Data extracted from a collection
======

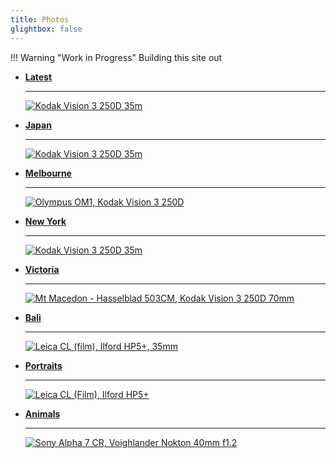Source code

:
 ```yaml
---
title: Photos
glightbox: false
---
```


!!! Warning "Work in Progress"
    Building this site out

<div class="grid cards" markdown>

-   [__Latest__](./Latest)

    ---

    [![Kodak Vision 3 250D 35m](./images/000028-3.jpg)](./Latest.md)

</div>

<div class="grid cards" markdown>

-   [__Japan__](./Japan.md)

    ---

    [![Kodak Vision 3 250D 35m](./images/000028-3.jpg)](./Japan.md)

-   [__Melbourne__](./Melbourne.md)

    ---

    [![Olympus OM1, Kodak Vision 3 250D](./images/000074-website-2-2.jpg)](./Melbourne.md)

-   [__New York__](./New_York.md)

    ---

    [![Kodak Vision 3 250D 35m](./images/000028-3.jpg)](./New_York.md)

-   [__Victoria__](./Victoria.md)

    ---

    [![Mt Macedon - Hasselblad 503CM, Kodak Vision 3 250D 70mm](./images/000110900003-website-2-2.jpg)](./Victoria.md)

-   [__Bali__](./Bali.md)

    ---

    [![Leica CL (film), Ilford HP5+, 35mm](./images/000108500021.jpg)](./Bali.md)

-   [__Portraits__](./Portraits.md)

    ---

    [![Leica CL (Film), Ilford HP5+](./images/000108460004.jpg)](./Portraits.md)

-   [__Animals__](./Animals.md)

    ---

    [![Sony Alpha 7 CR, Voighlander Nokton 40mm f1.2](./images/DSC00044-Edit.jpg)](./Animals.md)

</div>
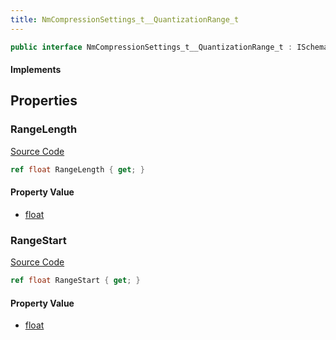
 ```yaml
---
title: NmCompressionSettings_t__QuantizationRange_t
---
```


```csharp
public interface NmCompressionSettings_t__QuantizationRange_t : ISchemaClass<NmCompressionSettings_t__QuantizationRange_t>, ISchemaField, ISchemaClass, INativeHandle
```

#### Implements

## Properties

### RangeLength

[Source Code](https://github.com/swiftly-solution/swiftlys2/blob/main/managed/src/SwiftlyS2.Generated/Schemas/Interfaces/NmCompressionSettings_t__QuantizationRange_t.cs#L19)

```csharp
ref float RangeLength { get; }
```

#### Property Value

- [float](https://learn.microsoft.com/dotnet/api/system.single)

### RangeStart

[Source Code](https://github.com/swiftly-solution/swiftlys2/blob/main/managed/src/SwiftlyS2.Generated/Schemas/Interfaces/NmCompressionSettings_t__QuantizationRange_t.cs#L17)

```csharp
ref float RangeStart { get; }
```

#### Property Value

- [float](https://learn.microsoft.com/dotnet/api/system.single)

======

**REQUIRED ACTION**
Copy each line from the entries above that has the word "Interfaces" in it.

**ANSWER AREA**
[Source Code](https://github.com/swiftly-solution/swiftlys2/blob/main/managed/src/SwiftlyS2.Generated/Schemas/Interfaces/NmCompressionSettings_t__QuantizationRange_t.cs#L19)
[Source Code](https://github.com/swiftly-solution/swiftlys2/blob/main/managed/src/SwiftlyS2.Generated/Schemas/Interfaces/NmCompressionSettings_t__QuantizationRange_t.cs#L17)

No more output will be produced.